OWASP-aligned hardening report
Concrete remediation against the OWASP Top 10, with before/after evidence. Suitable for SOC 2, ISO 27001 and Cyber Essentials audit packs.
Knowledge handover
Recorded sessions, architecture decision records (ADRs), and a written runbook. Your team owns the code on day one of the engagement — not day one after launch.
Is this the right engagement for you?
Yes, if… we're a fit
- Production Django (or a wrapped framework like DRF) of any age
- You have a real, in-house engineering team you want to upskill — not replace
- You can pay for replay capture (we never touch production without telemetry)

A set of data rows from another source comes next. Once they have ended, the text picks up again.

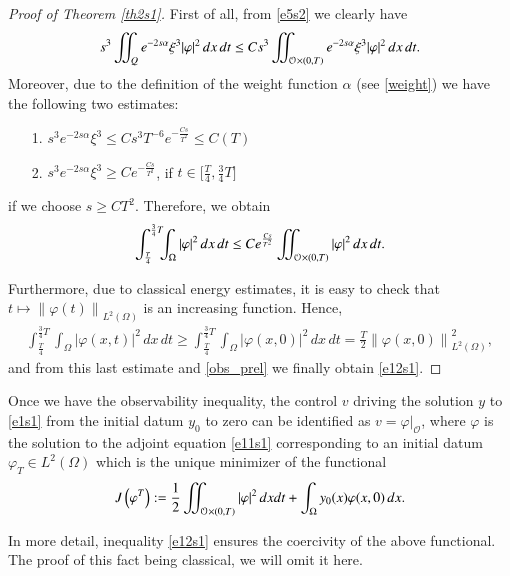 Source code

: \documentclass[preprint,1p]{elsarticle}
\newcommand{\norm}[2]{\left\|#1\right\|_{#2}}
\newcommand{\intd}{\displaystyle\int \kern -7pt \int}
\begin{document}
\begin{proof}[Proof of Theorem \ref{th2s1}]

First of all, from \eqref{e5s2} we clearly have
\begin{align*}
	s^3\intd_Q e^{-2s\alpha}\xi^3|\varphi|^2\,dx\,dt \leq C s^3\intd_{\mathcal O\times(0,T)} e^{-2s\alpha}\xi^3 |\varphi|^2\,dx\,dt.
\end{align*}
Moreover, due to the definition of the weight function $\alpha$ (see \eqref{weight}) we have the following two estimates:
\begin{enumerate}
	\item[1.] $s^3 e^{-2s\alpha}\xi^3 \leq Cs^3T^{-6}e^{-\frac{Cs}{T^2}}\leq C(T)$
	
	\item [2.] $s^3 e^{-2s\alpha}\xi^3 \geq Ce^{-\frac{Cs}{T^2}}$, if $t\in\Big[\frac T4,\frac 34 T\Big]$
\end{enumerate}
if we choose $s\geq CT^2$. Therefore, we obtain
\begin{align}\label{obs_prel}
	\int_{\frac T4}^{\frac 34 T}\!\!\!\int_\Omega |\varphi|^2\,dx\,dt \leq C e^{\frac {Cs}{T^2}}\intd_{\mathcal O\times(0,T)} |\varphi|^2\,dx\,dt.
\end{align}

Furthermore, due to classical energy estimates, it is easy to check that $t\mapsto \norm{\varphi(t)}{L^2(\Omega)}$ is an increasing function. Hence,
\begin{align*}
	\int_{\frac T4}^{\frac 34 T}\!\!\!\int_\Omega |\varphi(x,t)|^2\,dx\,dt \geq \int_{\frac T4}^{\frac 34 T}\!\!\!\int_\Omega |\varphi(x,0)|^2\,dx\,dt = \frac T2 \norm{\varphi(x,0)}{L^2(\Omega)}^2,
\end{align*}
and from this last estimate and \eqref{obs_prel} we finally obtain \eqref{e12s1}.
\end{proof}

Once we have the observability inequality, the control $v$ driving the solution $y$ to \eqref{e1s1} from the initial datum $y_0$ to zero can be identified as $v=\left.\varphi\right|_{\mathcal O}$, where $\varphi$ is the solution to the adjoint equation \eqref{e11s1} corresponding to an initial datum $\varphi_T\in L^2(\Omega)$ which is the unique minimizer of the functional
\begin{align}\label{functional_J}
	J\left(\varphi^T\right):= \frac 12\intd_{\mathcal O\times (0,T)} |\varphi|^2\,dxdt + \int_\Omega y_0(x)\varphi(x,0)\,dx.
\end{align}

In more detail, inequality \eqref{e12s1} ensures the coercivity of the above functional. The proof of this fact being classical, we will omit it here. 
\end{document}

- Business-critical: the cost of an outage materially affects revenue
- 3+ months of runway for the engagement; we don't sprint-and-bounce
Probably not, if… consider others
- You're pre-product-market-fit and the problem is "build the thing faster"
- You want a fixed-price rewrite from scratch with no production traffic to migrate
- You expect a 60-page tender response before a discovery conversation
- Your stack is FastAPI or Flask only — we love them but we specialise in Django
Common questions.
How do you upgrade Django without taking the platform offline?
The Strangler Fig pattern. A thin proxy routes traffic between the legacy codebase and the modernised modules. New routes ship behind feature flags, get validated against captured production traffic, then take over the route entirely. The legacy module is deleted only when telemetry shows zero traffic for two weeks. No big-bang cutover, no scheduled maintenance window.
Our Django app is slow. What's usually the cause?
In 80% of audits, the top three culprits are: N+1 queries hidden inside template loops or DRF serialisers, missing composite indexes on hot tables, and synchronous third-party HTTP calls inside request handlers. We profile production traffic for one week, sequence fixes by impact-vs-effort, and ship them behind feature flags so wins (and any regressions) are visible immediately. Our Django performance article walks through the specific patterns.
Do you do rescue work on multi-tenant Django databases?
Yes. We've untangled both schema-per-tenant and row-level-tenancy systems. The most common failure modes are: cross-tenant data leaks via missing tenant filters in custom managers, lock contention from per-tenant migrations, and query-planner regressions as some tenants grow 100× larger than others. We diagnose, contain, and ship a path to safe multi-tenancy without a rewrite.
How do you avoid regressions during refactoring?
Before any change, we build an automated regression harness that captures production inputs and outputs for the affected code paths. Every refactored module must produce byte-identical responses for the captured traffic before it ships. We treat production traffic as the ground truth — not the existing test suite, which is often the source of the original bug. See our Django testing article for the full methodology.
Can you integrate AI features (RAG, agents) into our existing Django platform?
Yes — that's how our Applied AI practice works. We don't recommend a parallel Node service for AI: we embed AI directly into your Django ORM (pgvector, Celery, LangGraph) so embeddings, prompts and tool calls share the same domain model as the rest of your application.
What's the typical engagement length and team shape?
Most rescue engagements run 3–6 months on a rolling monthly cadence. The default squad is one lead engineer plus one specialist (database / security / async / frontend, depending on the brief). We work alongside your in-house team, not in a silo, so knowledge transfer is continuous rather than dumped in a final handover.